4. Track your Money.
Be aware of your money output. Bilker says consumers make a major mistake by not tracking when a low-rate offer ends, and letting their debt ride to a higher interest rate. Know which cards hold which rates, and when dealing with introductory offers, mark your calendar with the offer beginning and ending dates. Then you can guard against a higher interest rate by either paying off your debt before the intro period ends or by transferring the balance again.

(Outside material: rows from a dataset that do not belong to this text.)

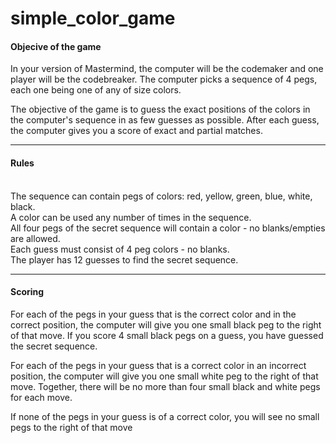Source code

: # simple_color_game
<h4> Objecive of the game </h4>
<p>In your version of Mastermind, the computer will be the codemaker and one player will be the codebreaker. The computer picks a sequence of 4 pegs, each one being one of any of size colors.

The objective of the game is to guess the exact positions of the colors in the computer's sequence in as few guesses as possible. After each guess, the computer gives you a score of exact and partial matches.
</p>
<hr>
<h4>Rules</h4>
<br>The sequence can contain pegs of colors: red, yellow, green, blue, white, black.
<br>A color can be used any number of times in the sequence.
<br>All four pegs of the secret sequence will contain a color - no blanks/empties are allowed.
<br>Each guess must consist of 4 peg colors - no blanks.
<br>The player has 12 guesses to find the secret sequence.
<hr>
<h4>Scoring</h4>
<p>For each of the pegs in your guess that is the correct color and in the correct position, the computer will give you one small black peg to the right of that move. If you score 4 small black pegs on a guess, you have guessed the secret sequence.

For each of the pegs in your guess that is a correct color in an incorrect position, the computer will give you one small white peg to the right of that move. Together, there will be no more than four small black and white pegs for each move.

If none of the pegs in your guess is of a correct color, you will see no small pegs to the right of that move</p>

Which leads to a good question: how does all this balance transferring affect your credit rating? Viewpoints on this vary from risky because of all the open credit accounts, to it really doesn't. The general consensus among many experts, though, is that taking advantage of balance transfer offers will not adversely affect your credit rating as long as you do not do so excessively. In fact, Scott Bilker maintains that balance transferring can actually help your credit rating!

And last, but certainly the most important:

5. NEVER make a late payment.
Never! Not only will this affect your overall credit history, but one late payment can raise your low-interest rate to exorbitant levels before the introductory period ends! By the way, that little detail was included in the fine print that you should have read when you signed up for the card. Remember Rule #1

So don't be afraid to give low-interest rate offers a second look. Just remember that it takes some organization and discipline to reap the greatest benefits.